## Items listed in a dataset
━━━━━━━━
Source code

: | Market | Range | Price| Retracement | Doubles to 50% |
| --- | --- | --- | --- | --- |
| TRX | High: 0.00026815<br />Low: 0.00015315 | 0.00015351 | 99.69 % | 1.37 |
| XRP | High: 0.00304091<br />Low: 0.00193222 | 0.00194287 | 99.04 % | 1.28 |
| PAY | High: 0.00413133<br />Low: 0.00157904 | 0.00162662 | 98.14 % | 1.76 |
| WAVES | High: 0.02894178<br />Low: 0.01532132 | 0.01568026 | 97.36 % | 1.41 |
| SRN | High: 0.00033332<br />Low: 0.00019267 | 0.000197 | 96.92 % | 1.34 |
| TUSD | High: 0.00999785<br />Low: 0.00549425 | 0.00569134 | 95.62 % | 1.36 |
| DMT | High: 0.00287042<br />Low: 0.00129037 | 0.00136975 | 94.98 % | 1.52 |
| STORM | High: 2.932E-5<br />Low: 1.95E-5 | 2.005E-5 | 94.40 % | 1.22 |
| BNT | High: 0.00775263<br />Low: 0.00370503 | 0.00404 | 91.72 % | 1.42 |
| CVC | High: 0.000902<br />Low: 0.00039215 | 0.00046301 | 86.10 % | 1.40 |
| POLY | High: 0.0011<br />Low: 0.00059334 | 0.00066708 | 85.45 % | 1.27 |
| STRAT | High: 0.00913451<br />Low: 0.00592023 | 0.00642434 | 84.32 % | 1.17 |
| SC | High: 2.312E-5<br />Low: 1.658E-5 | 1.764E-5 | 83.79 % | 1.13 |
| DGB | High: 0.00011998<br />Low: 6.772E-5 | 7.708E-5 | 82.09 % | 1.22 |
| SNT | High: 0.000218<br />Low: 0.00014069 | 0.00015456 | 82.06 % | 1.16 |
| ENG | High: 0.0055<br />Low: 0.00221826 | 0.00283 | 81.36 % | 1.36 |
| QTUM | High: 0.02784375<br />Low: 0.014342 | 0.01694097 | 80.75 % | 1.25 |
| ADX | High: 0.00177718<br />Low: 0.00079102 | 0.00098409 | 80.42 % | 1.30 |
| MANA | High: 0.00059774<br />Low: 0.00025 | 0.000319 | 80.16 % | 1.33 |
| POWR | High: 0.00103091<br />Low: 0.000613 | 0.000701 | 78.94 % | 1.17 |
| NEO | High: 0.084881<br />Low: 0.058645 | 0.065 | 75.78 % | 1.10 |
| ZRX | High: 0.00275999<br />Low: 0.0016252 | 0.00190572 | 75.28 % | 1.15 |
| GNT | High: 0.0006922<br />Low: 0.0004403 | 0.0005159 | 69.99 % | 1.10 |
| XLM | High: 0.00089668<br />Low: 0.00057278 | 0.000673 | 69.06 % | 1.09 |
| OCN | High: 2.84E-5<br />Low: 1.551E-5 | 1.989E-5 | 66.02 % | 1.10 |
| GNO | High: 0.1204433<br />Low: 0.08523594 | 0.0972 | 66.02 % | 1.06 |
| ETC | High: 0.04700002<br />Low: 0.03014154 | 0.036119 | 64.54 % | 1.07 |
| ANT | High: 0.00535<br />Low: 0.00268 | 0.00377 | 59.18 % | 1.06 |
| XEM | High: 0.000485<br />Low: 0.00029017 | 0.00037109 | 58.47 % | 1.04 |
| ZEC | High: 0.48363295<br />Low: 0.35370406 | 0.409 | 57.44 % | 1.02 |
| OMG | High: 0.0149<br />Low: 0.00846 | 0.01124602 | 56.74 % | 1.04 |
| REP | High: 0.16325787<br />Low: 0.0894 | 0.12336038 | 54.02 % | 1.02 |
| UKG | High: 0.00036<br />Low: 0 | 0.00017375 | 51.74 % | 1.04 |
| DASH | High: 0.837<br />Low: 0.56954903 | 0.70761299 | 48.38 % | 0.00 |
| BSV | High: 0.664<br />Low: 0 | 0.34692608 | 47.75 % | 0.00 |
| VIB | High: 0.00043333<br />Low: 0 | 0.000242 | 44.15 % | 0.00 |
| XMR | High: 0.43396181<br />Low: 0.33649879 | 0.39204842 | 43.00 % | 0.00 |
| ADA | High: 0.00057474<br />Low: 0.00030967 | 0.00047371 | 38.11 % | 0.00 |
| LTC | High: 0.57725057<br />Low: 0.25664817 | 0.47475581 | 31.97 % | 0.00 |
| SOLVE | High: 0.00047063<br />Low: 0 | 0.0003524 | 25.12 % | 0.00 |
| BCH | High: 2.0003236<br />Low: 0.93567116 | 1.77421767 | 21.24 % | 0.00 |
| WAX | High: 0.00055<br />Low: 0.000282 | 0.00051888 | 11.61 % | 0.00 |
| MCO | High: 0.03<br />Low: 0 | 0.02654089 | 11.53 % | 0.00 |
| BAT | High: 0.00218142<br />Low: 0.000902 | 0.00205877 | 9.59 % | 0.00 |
━━━━━━━━
## PROBLEM DESCRIPTION
Copy the records above exactly, please, but only from the first line through the line containing "81.36 % | 1.36 |".

## SOLUTION TO THE PROBLEM
Source code

: | Market | Range | Price| Retracement | Doubles to 50% |
| --- | --- | --- | --- | --- |
| TRX | High: 0.00026815<br />Low: 0.00015315 | 0.00015351 | 99.69 % | 1.37 |
| XRP | High: 0.00304091<br />Low: 0.00193222 | 0.00194287 | 99.04 % | 1.28 |
| PAY | High: 0.00413133<br />Low: 0.00157904 | 0.00162662 | 98.14 % | 1.76 |
| WAVES | High: 0.02894178<br />Low: 0.01532132 | 0.01568026 | 97.36 % | 1.41 |
| SRN | High: 0.00033332<br />Low: 0.00019267 | 0.000197 | 96.92 % | 1.34 |
| TUSD | High: 0.00999785<br />Low: 0.00549425 | 0.00569134 | 95.62 % | 1.36 |
| DMT | High: 0.00287042<br />Low: 0.00129037 | 0.00136975 | 94.98 % | 1.52 |
| STORM | High: 2.932E-5<br />Low: 1.95E-5 | 2.005E-5 | 94.40 % | 1.22 |
| BNT | High: 0.00775263<br />Low: 0.00370503 | 0.00404 | 91.72 % | 1.42 |
| CVC | High: 0.000902<br />Low: 0.00039215 | 0.00046301 | 86.10 % | 1.40 |
| POLY | High: 0.0011<br />Low: 0.00059334 | 0.00066708 | 85.45 % | 1.27 |
| STRAT | High: 0.00913451<br />Low: 0.00592023 | 0.00642434 | 84.32 % | 1.17 |
| SC | High: 2.312E-5<br />Low: 1.658E-5 | 1.764E-5 | 83.79 % | 1.13 |
| DGB | High: 0.00011998<br />Low: 6.772E-5 | 7.708E-5 | 82.09 % | 1.22 |
| SNT | High: 0.000218<br />Low: 0.00014069 | 0.00015456 | 82.06 % | 1.16 |
| ENG | High: 0.0055<br />Low: 0.00221826 | 0.00283 | 81.36 % | 1.36 |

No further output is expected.